→ **What this task involves**:
Everything in the data below is left aside except the lines from the one containing "Returns must be" through the one containing "of Advantage**: Identifying"; repeat those exactly.

→ **Exercise material**:

☆ ☆ ☆ ☆

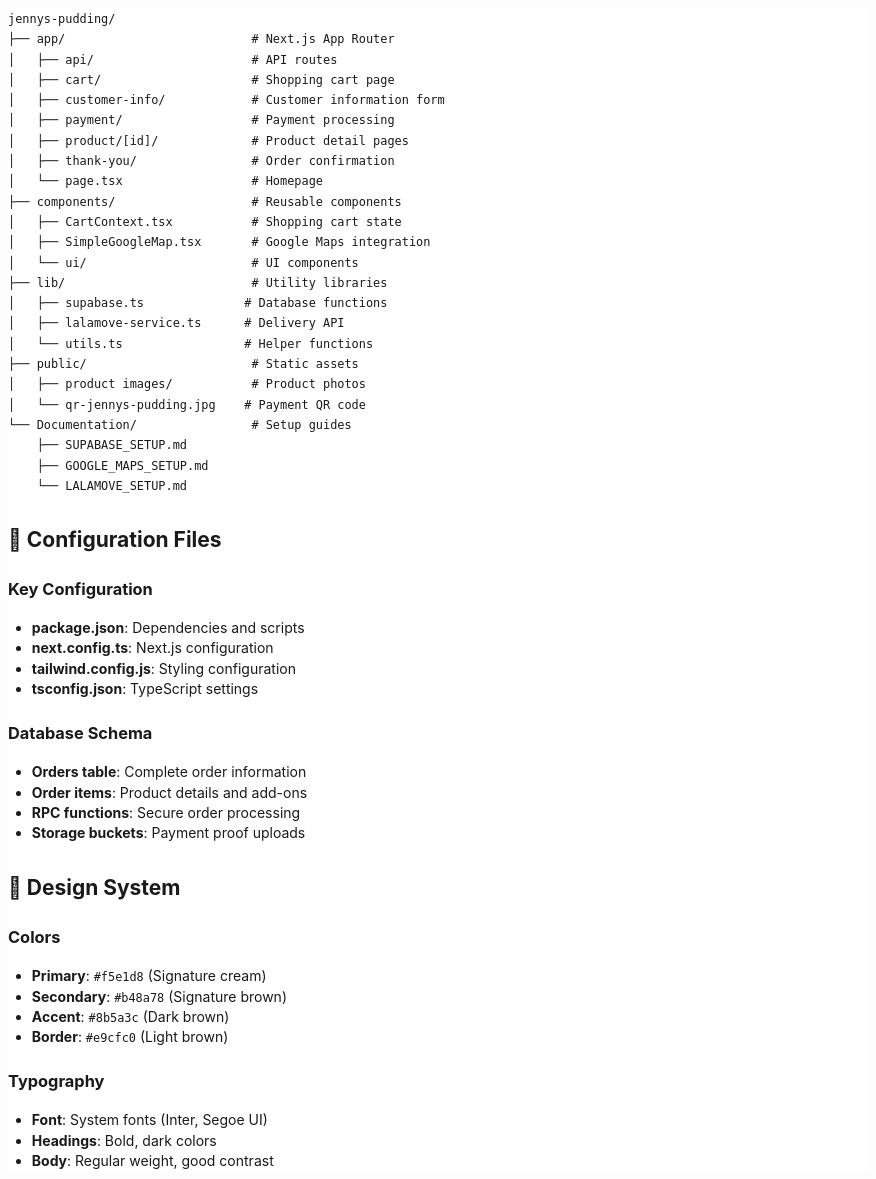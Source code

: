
 ```
jennys-pudding/
├── app/                          # Next.js App Router
│   ├── api/                      # API routes
│   ├── cart/                     # Shopping cart page
│   ├── customer-info/            # Customer information form
│   ├── payment/                  # Payment processing
│   ├── product/[id]/             # Product detail pages
│   ├── thank-you/                # Order confirmation
│   └── page.tsx                  # Homepage
├── components/                   # Reusable components
│   ├── CartContext.tsx           # Shopping cart state
│   ├── SimpleGoogleMap.tsx       # Google Maps integration
│   └── ui/                       # UI components
├── lib/                          # Utility libraries
│   ├── supabase.ts              # Database functions
│   ├── lalamove-service.ts      # Delivery API
│   └── utils.ts                 # Helper functions
├── public/                       # Static assets
│   ├── product images/           # Product photos
│   └── qr-jennys-pudding.jpg    # Payment QR code
└── Documentation/                # Setup guides
    ├── SUPABASE_SETUP.md
    ├── GOOGLE_MAPS_SETUP.md
    └── LALAMOVE_SETUP.md
```

## 🔧 Configuration Files

### Key Configuration
- **package.json**: Dependencies and scripts
- **next.config.ts**: Next.js configuration
- **tailwind.config.js**: Styling configuration
- **tsconfig.json**: TypeScript settings

### Database Schema
- **Orders table**: Complete order information
- **Order items**: Product details and add-ons
- **RPC functions**: Secure order processing
- **Storage buckets**: Payment proof uploads

## 🎨 Design System

### Colors
- **Primary**: `#f5e1d8` (Signature cream)
- **Secondary**: `#b48a78` (Signature brown)
- **Accent**: `#8b5a3c` (Dark brown)
- **Border**: `#e9cfc0` (Light brown)

### Typography
- **Font**: System fonts (Inter, Segoe UI)
- **Headings**: Bold, dark colors
- **Body**: Regular weight, good contrast
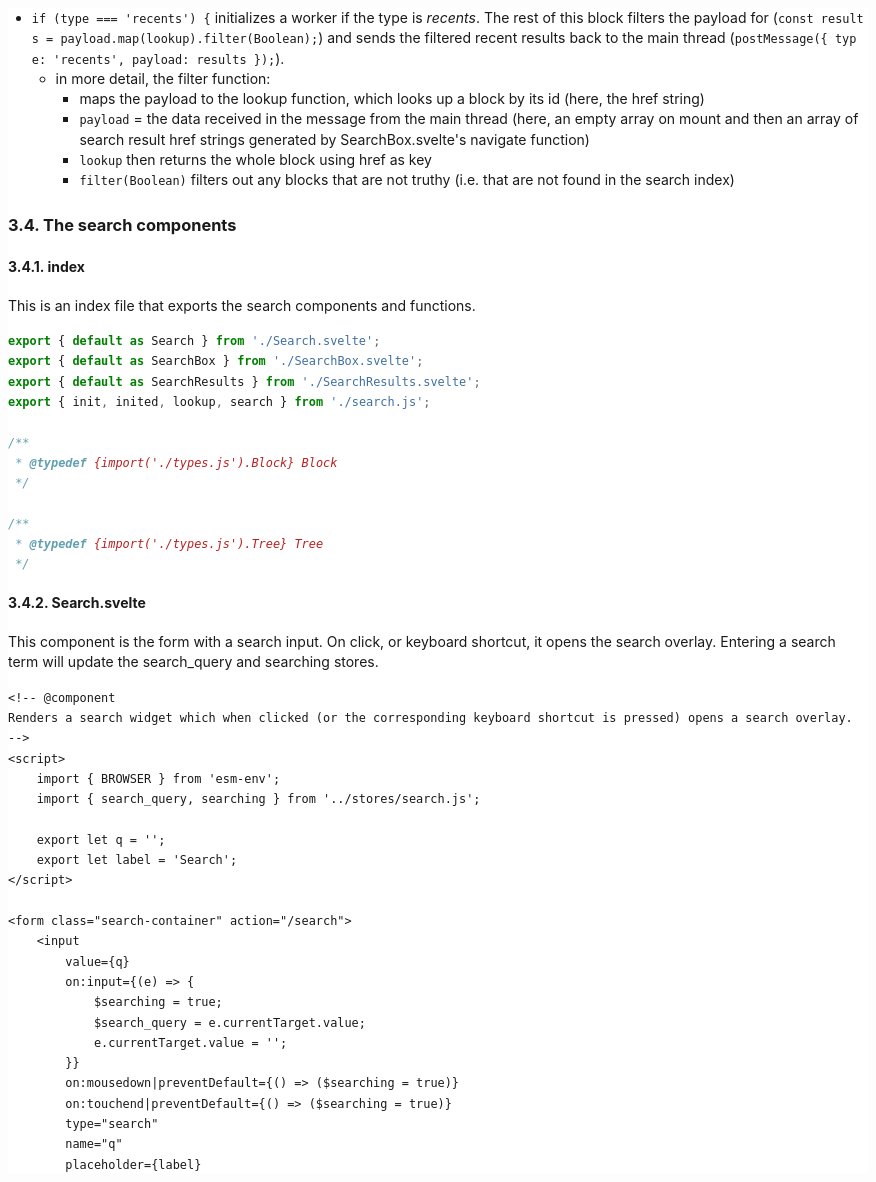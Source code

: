 -   `if (type === 'recents') {` initializes a worker if the type is _recents_. The rest of this block filters the payload for (`const results = payload.map(lookup).filter(Boolean);`) and sends the filtered recent results back to the main thread (`postMessage({ type: 'recents', payload: results });`).
    -   in more detail, the filter function:
        -   maps the payload to the lookup function, which looks up a block by its id (here, the href string)
        -   `payload` = the data received in the message from the main thread (here, an empty array on mount and then an array of search result href strings generated by SearchBox.svelte's navigate function)
        -   `lookup` then returns the whole block using href as key
        -   `filter(Boolean)` filters out any blocks that are not truthy (i.e. that are not found in the search index)

### 3.4. <a name='Thesearchcomponents'></a>The search components

#### 3.4.1. <a name='index'></a>index

This is an index file that exports the search components and functions.

```javascript:index.js
export { default as Search } from './Search.svelte';
export { default as SearchBox } from './SearchBox.svelte';
export { default as SearchResults } from './SearchResults.svelte';
export { init, inited, lookup, search } from './search.js';

/**
 * @typedef {import('./types.js').Block} Block
 */

/**
 * @typedef {import('./types.js').Tree} Tree
 */
```

#### 3.4.2. <a name='Search.svelte'></a>Search.svelte

This component is the form with a search input. On click, or keyboard shortcut, it opens the search overlay. Entering a search term will update the search_query and searching stores.

```javascript:Search.svelte
<!-- @component
Renders a search widget which when clicked (or the corresponding keyboard shortcut is pressed) opens a search overlay.
-->
<script>
	import { BROWSER } from 'esm-env';
	import { search_query, searching } from '../stores/search.js';

	export let q = '';
	export let label = 'Search';
</script>

<form class="search-container" action="/search">
	<input
		value={q}
		on:input={(e) => {
			$searching = true;
			$search_query = e.currentTarget.value;
			e.currentTarget.value = '';
		}}
		on:mousedown|preventDefault={() => ($searching = true)}
		on:touchend|preventDefault={() => ($searching = true)}
		type="search"
		name="q"
		placeholder={label}
```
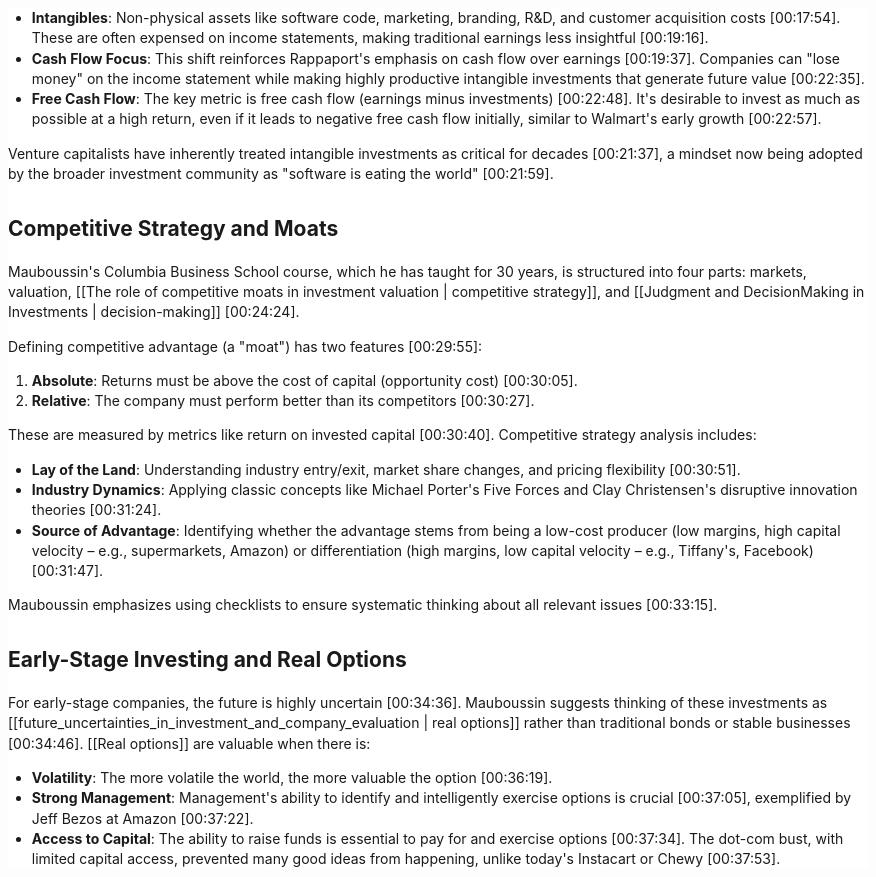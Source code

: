 *   **Intangibles**: Non-physical assets like software code, marketing, branding, R&D, and customer acquisition costs <a class="yt-timestamp" data-t="00:17:54">[00:17:54]</a>. These are often expensed on income statements, making traditional earnings less insightful <a class="yt-timestamp" data-t="00:19:16">[00:19:16]</a>.
*   **Cash Flow Focus**: This shift reinforces Rappaport's emphasis on cash flow over earnings <a class="yt-timestamp" data-t="00:19:37">[00:19:37]</a>. Companies can "lose money" on the income statement while making highly productive intangible investments that generate future value <a class="yt-timestamp" data-t="00:22:35">[00:22:35]</a>.
*   **Free Cash Flow**: The key metric is free cash flow (earnings minus investments) <a class="yt-timestamp" data-t="00:22:48">[00:22:48]</a>. It's desirable to invest as much as possible at a high return, even if it leads to negative free cash flow initially, similar to Walmart's early growth <a class="yt-timestamp" data-t="00:22:57">[00:22:57]</a>.

Venture capitalists have inherently treated intangible investments as critical for decades <a class="yt-timestamp" data-t="00:21:37">[00:21:37]</a>, a mindset now being adopted by the broader investment community as "software is eating the world" <a class="yt-timestamp" data-t="00:21:59">[00:21:59]</a>.

## Competitive Strategy and Moats

Mauboussin's Columbia Business School course, which he has taught for 30 years, is structured into four parts: markets, valuation, [[The role of competitive moats in investment valuation | competitive strategy]], and [[Judgment and DecisionMaking in Investments | decision-making]] <a class="yt-timestamp" data-t="00:24:24">[00:24:24]</a>.

Defining competitive advantage (a "moat") has two features <a class="yt-timestamp" data-t="00:29:55">[00:29:55]</a>:
1.  **Absolute**: Returns must be above the cost of capital (opportunity cost) <a class="yt-timestamp" data-t="00:30:05">[00:30:05]</a>.
2.  **Relative**: The company must perform better than its competitors <a class="yt-timestamp" data-t="00:30:27">[00:30:27]</a>.

These are measured by metrics like return on invested capital <a class="yt-timestamp" data-t="00:30:40">[00:30:40]</a>. Competitive strategy analysis includes:
*   **Lay of the Land**: Understanding industry entry/exit, market share changes, and pricing flexibility <a class="yt-timestamp" data-t="00:30:51">[00:30:51]</a>.
*   **Industry Dynamics**: Applying classic concepts like Michael Porter's Five Forces and Clay Christensen's disruptive innovation theories <a class="yt-timestamp" data-t="00:31:24">[00:31:24]</a>.
*   **Source of Advantage**: Identifying whether the advantage stems from being a low-cost producer (low margins, high capital velocity – e.g., supermarkets, Amazon) or differentiation (high margins, low capital velocity – e.g., Tiffany's, Facebook) <a class="yt-timestamp" data-t="00:31:47">[00:31:47]</a>.

Mauboussin emphasizes using checklists to ensure systematic thinking about all relevant issues <a class="yt-timestamp" data-t="00:33:15">[00:33:15]</a>.

## Early-Stage Investing and Real Options

For early-stage companies, the future is highly uncertain <a class="yt-timestamp" data-t="00:34:36">[00:34:36]</a>. Mauboussin suggests thinking of these investments as [[future_uncertainties_in_investment_and_company_evaluation | real options]] rather than traditional bonds or stable businesses <a class="yt-timestamp" data-t="00:34:46">[00:34:46]</a>. [[Real options]] are valuable when there is:
*   **Volatility**: The more volatile the world, the more valuable the option <a class="yt-timestamp" data-t="00:36:19">[00:36:19]</a>.
*   **Strong Management**: Management's ability to identify and intelligently exercise options is crucial <a class="yt-timestamp" data-t="00:37:05">[00:37:05]</a>, exemplified by Jeff Bezos at Amazon <a class="yt-timestamp" data-t="00:37:22">[00:37:22]</a>.
*   **Access to Capital**: The ability to raise funds is essential to pay for and exercise options <a class="yt-timestamp" data-t="00:37:34">[00:37:34]</a>. The dot-com bust, with limited capital access, prevented many good ideas from happening, unlike today's Instacart or Chewy <a class="yt-timestamp" data-t="00:37:53">[00:37:53]</a>.
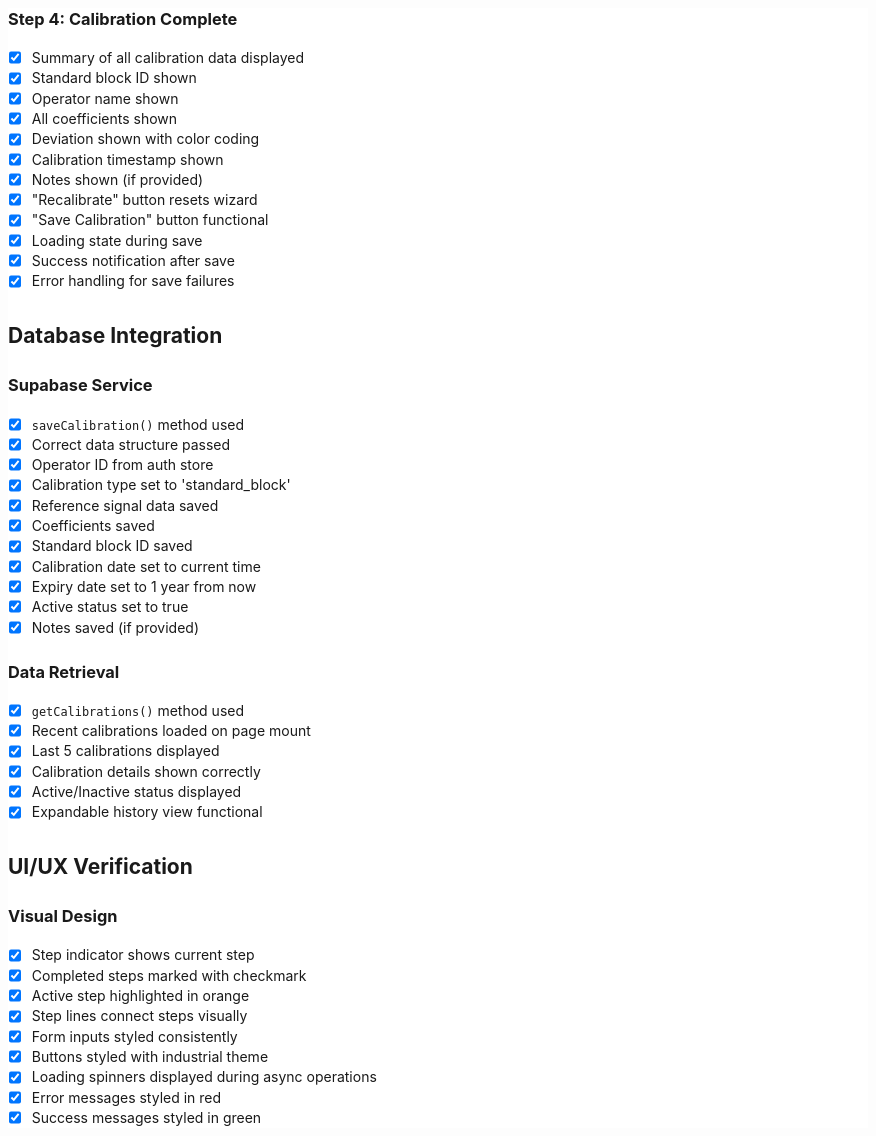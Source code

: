 ### Step 4: Calibration Complete
- [x] Summary of all calibration data displayed
- [x] Standard block ID shown
- [x] Operator name shown
- [x] All coefficients shown
- [x] Deviation shown with color coding
- [x] Calibration timestamp shown
- [x] Notes shown (if provided)
- [x] "Recalibrate" button resets wizard
- [x] "Save Calibration" button functional
- [x] Loading state during save
- [x] Success notification after save
- [x] Error handling for save failures

## Database Integration

### Supabase Service
- [x] `saveCalibration()` method used
- [x] Correct data structure passed
- [x] Operator ID from auth store
- [x] Calibration type set to 'standard_block'
- [x] Reference signal data saved
- [x] Coefficients saved
- [x] Standard block ID saved
- [x] Calibration date set to current time
- [x] Expiry date set to 1 year from now
- [x] Active status set to true
- [x] Notes saved (if provided)

### Data Retrieval
- [x] `getCalibrations()` method used
- [x] Recent calibrations loaded on page mount
- [x] Last 5 calibrations displayed
- [x] Calibration details shown correctly
- [x] Active/Inactive status displayed
- [x] Expandable history view functional

## UI/UX Verification

### Visual Design
- [x] Step indicator shows current step
- [x] Completed steps marked with checkmark
- [x] Active step highlighted in orange
- [x] Step lines connect steps visually
- [x] Form inputs styled consistently
- [x] Buttons styled with industrial theme
- [x] Loading spinners displayed during async operations
- [x] Error messages styled in red
- [x] Success messages styled in green
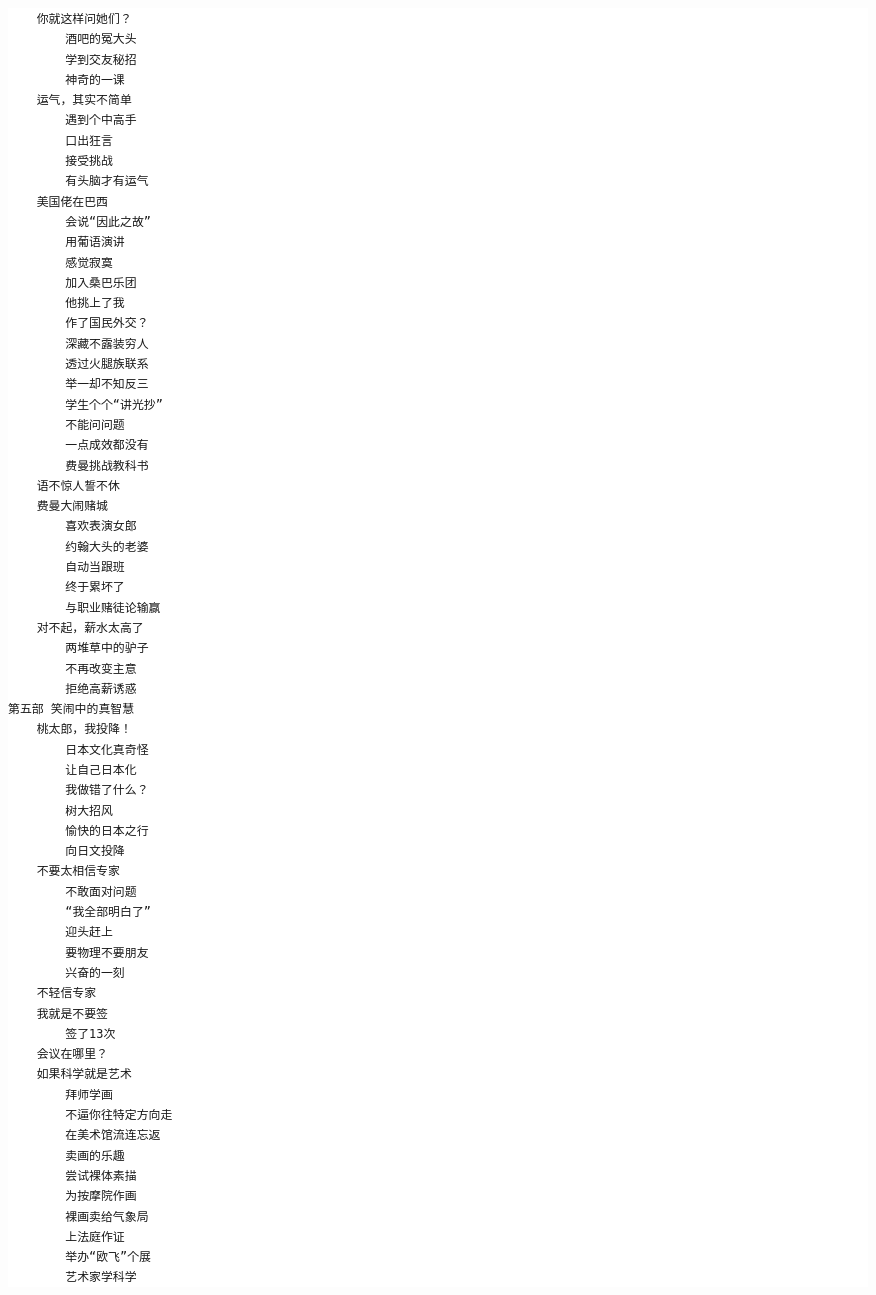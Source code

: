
```
    你就这样问她们？
        酒吧的冤大头
        学到交友秘招
        神奇的一课
    运气，其实不简单
        遇到个中高手
        口出狂言
        接受挑战
        有头脑才有运气
    美国佬在巴西
        会说“因此之故”
        用葡语演讲
        感觉寂寞
        加入桑巴乐团
        他挑上了我
        作了国民外交？
        深藏不露装穷人
        透过火腿族联系
        举一却不知反三
        学生个个“讲光抄”
        不能问问题
        一点成效都没有
        费曼挑战教科书
    语不惊人誓不休
    费曼大闹赌城
        喜欢表演女郎
        约翰大头的老婆
        自动当跟班
        终于累坏了
        与职业赌徒论输赢
    对不起，薪水太高了
        两堆草中的驴子
        不再改变主意
        拒绝高薪诱惑
第五部 笑闹中的真智慧
    桃太郎，我投降！
        日本文化真奇怪
        让自己日本化
        我做错了什么？
        树大招风
        愉快的日本之行
        向日文投降
    不要太相信专家
        不敢面对问题
        “我全部明白了”
        迎头赶上
        要物理不要朋友
        兴奋的一刻
    不轻信专家
    我就是不要签
        签了13次
    会议在哪里？
    如果科学就是艺术
        拜师学画
        不逼你往特定方向走
        在美术馆流连忘返
        卖画的乐趣
        尝试裸体素描
        为按摩院作画
        裸画卖给气象局
        上法庭作证
        举办“欧飞”个展
        艺术家学科学
```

☆ ☆ ☆ ☆

→ **Result of this task**:
1.  **Absolute**: Returns must be above the cost of capital (opportunity cost) <a class="yt-timestamp" data-t="00:30:05">[00:30:05]</a>.
2.  **Relative**: The company must perform better than its competitors <a class="yt-timestamp" data-t="00:30:27">[00:30:27]</a>.

These are measured by metrics like return on invested capital <a class="yt-timestamp" data-t="00:30:40">[00:30:40]</a>. Competitive strategy analysis includes:
*   **Lay of the Land**: Understanding industry entry/exit, market share changes, and pricing flexibility <a class="yt-timestamp" data-t="00:30:51">[00:30:51]</a>.
*   **Industry Dynamics**: Applying classic concepts like Michael Porter's Five Forces and Clay Christensen's disruptive innovation theories <a class="yt-timestamp" data-t="00:31:24">[00:31:24]</a>.
*   **Source of Advantage**: Identifying whether the advantage stems from being a low-cost producer (low margins, high capital velocity – e.g., supermarkets, Amazon) or differentiation (high margins, low capital velocity – e.g., Tiffany's, Facebook) <a class="yt-timestamp" data-t="00:31:47">[00:31:47]</a>.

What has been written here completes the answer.